== Extracted data ==

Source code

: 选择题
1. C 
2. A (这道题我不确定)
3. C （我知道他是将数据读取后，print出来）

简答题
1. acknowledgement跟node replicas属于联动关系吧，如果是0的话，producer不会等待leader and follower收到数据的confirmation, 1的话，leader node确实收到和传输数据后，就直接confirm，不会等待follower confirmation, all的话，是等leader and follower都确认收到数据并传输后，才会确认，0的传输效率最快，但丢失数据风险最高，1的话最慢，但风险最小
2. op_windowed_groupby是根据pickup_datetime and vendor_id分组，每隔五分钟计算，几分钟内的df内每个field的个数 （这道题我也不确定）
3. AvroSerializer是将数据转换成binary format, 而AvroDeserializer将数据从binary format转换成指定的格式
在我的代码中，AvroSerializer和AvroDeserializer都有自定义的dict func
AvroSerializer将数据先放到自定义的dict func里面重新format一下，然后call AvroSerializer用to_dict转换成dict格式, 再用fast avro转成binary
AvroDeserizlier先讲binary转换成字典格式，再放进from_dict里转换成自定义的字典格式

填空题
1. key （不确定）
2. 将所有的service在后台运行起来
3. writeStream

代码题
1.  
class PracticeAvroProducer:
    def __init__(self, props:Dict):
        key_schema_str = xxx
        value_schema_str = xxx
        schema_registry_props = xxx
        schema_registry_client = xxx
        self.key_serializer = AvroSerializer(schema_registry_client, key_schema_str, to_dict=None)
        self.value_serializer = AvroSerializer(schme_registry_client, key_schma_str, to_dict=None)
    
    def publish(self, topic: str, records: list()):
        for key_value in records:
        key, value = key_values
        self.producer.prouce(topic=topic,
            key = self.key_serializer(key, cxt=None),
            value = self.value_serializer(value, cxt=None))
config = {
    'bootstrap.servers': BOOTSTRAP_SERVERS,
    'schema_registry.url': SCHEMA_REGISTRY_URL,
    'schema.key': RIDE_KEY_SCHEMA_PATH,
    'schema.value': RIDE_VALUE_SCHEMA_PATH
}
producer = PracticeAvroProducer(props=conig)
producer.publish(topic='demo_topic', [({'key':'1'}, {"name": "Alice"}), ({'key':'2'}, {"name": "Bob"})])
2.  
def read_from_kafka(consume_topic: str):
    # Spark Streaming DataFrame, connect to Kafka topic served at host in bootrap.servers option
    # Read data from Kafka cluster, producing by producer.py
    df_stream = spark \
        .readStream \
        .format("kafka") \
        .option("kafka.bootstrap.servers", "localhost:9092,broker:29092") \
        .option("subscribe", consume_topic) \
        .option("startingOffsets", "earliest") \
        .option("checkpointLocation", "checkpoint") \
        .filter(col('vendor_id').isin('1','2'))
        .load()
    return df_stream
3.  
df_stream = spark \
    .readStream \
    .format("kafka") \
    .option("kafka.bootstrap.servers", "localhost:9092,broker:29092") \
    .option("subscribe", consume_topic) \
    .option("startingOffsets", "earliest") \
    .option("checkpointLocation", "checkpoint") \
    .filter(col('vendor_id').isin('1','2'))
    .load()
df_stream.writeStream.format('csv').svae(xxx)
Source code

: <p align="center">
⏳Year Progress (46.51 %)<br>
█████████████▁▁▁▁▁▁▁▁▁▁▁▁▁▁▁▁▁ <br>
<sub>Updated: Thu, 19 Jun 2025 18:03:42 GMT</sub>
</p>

===

- **Work instructions**:
The lines to copy are those above that contain "localhost".

- **Exercise response**:
        .option("kafka.bootstrap.servers", "localhost:9092,broker:29092") \
    .option("kafka.bootstrap.servers", "localhost:9092,broker:29092") \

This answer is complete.